To see more of him and his work, you can click Images of Shepard Fairey and his work found from a Google search. As you can see, the influence of Andy Warhol on his work is clearly visible. Overall, Shepard Fairey’s techniques and expressions are nice but limited. However he seems to be more a rebellious activist with some art talent than an artist in his own right at this point. It remains to be seen if he can rebel against his own arts and find richer ways to express his thoughts and sense.

Traveling north of Boston about 16 miles to Salem, Massachusetts off Route 128, you will find Peabody Essex Museum (P|E|M) in a nice new building, one of the oldest museums in New England. Of course, Salem itself was a popular seaport turned into a successful tourist town in modern days; thanks to its claimed biggest Halloween party in the world and the infamous Salem Witch Trials of 1692 by the Puritans where dozens of innocent people were wrongly accused of witchcraft and subsequently executed or died in jail. Currently a special exhibit MahJong of contemporary Chinese Art is being held where a significant number of collections in paintings, sculptures, photos, videos, etc. are in display. Many are provocative and reflect the search for freedom and independence of expressions since the end of Culture Revolution over three decades ago. Some of the portraits appear to have the influence of Andy Warhol as well and echo the questionings of authority like Shepard Fairey’s to some degree.

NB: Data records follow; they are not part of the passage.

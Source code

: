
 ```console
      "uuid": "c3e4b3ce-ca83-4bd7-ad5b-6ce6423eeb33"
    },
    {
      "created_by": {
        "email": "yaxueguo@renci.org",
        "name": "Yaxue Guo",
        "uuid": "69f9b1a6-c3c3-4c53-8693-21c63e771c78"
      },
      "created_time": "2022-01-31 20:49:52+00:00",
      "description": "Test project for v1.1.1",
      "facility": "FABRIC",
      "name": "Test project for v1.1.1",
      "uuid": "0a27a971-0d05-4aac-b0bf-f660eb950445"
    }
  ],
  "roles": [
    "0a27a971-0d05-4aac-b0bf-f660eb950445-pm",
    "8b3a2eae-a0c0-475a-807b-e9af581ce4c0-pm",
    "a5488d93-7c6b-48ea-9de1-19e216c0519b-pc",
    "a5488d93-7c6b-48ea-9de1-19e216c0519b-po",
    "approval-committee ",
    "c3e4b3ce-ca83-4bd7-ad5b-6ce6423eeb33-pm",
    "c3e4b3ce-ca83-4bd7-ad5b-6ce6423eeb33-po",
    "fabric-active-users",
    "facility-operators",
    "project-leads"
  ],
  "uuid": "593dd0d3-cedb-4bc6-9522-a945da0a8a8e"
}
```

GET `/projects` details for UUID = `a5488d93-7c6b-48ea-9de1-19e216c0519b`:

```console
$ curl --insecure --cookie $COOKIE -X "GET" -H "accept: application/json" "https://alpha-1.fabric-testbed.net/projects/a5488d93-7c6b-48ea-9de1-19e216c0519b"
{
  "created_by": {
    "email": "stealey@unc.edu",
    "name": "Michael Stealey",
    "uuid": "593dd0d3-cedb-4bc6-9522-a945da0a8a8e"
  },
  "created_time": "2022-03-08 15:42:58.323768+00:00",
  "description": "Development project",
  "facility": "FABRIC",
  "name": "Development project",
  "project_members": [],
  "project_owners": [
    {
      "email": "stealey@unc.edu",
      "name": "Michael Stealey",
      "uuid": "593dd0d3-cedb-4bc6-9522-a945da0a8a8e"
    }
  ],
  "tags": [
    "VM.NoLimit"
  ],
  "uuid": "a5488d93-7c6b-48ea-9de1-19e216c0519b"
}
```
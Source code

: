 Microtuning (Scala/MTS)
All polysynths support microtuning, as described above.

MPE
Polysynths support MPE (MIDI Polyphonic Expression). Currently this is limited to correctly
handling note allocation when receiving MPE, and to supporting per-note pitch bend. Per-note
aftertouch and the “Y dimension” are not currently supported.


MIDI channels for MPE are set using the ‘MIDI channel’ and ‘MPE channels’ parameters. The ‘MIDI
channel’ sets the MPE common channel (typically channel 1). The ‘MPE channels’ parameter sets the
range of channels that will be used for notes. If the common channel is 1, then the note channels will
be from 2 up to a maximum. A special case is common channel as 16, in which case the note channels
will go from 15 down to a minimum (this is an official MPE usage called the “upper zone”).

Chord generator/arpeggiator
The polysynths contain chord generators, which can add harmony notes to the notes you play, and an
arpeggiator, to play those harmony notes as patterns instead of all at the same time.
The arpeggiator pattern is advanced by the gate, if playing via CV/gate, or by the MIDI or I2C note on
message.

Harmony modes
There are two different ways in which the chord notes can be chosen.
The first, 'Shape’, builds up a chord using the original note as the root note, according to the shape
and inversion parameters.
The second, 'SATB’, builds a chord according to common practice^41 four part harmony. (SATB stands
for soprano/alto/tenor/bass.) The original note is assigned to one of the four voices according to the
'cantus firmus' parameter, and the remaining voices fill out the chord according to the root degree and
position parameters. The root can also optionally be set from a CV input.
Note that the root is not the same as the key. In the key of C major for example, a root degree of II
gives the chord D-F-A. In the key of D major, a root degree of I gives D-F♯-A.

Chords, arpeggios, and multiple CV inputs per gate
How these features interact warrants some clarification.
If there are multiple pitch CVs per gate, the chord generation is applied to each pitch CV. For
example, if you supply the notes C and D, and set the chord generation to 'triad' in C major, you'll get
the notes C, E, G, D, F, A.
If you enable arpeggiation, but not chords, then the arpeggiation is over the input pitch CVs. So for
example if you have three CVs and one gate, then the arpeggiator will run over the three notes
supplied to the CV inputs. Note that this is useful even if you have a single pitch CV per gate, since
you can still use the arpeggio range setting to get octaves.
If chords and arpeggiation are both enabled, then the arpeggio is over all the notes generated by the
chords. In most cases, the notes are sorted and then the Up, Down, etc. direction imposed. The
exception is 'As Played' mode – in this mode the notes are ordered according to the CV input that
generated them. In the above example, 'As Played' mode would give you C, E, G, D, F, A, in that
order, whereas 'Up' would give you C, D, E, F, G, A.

One unique exhibit of P|E|M is Yin Yu Tang, a 200 years old Chinese House from Huang Village 黃村 of Hui County 徽州, 250 miles southwest of Shanghai. This old house has two stories of 16 room with a courtyard in famous Hui-style Architecture (If you have seen An Lee’s movie Crouching Tiger, Hidden Dragon 卧虎藏龍, you may recall the scenes of the lead characters flying over water with houses in tall white walls in the background. They were shot in this region). Few obvious observations: the rooms and halls have high ceilings and tall, carved hollow windows facing the courtyards. It suggests the climate of the area could be so hot and humid that excellent air circulation is paramount. Windows on outside walls are small with heavy wood panel. There is a passage door upstairs leading to the neighboring house. There are also solid wood doors that allow one seal the stairways to upstairs. It turns out Hui merchants 徽商 are well-known and prosperous traders throughout china. Men often are away from home for long period of time. All of these might suggest that this hilly region of China probably had some serious security concerns?

16 miles northwest of Boston, there is the DeCordova Museum & Sculpture Park at Lincoln, Massachusetts. Art works and a number of sculptures by contemporary artists are on display in the gallery and scattered over this tranquil 35 acres woody area that was donated by Julian de Cordova, a local Boston business man over 50 years ago. One particular sculpture caught our eyes was Two Big Black Hearts by Jim Dine in 1985. We thought the embedded objects all over the hearts are both symbolic and creative. Don’t our hearts get scarred, deeply imprinted and overwhelmed with so much memory of our past? Isn’t it hard to even find some of them sometimes?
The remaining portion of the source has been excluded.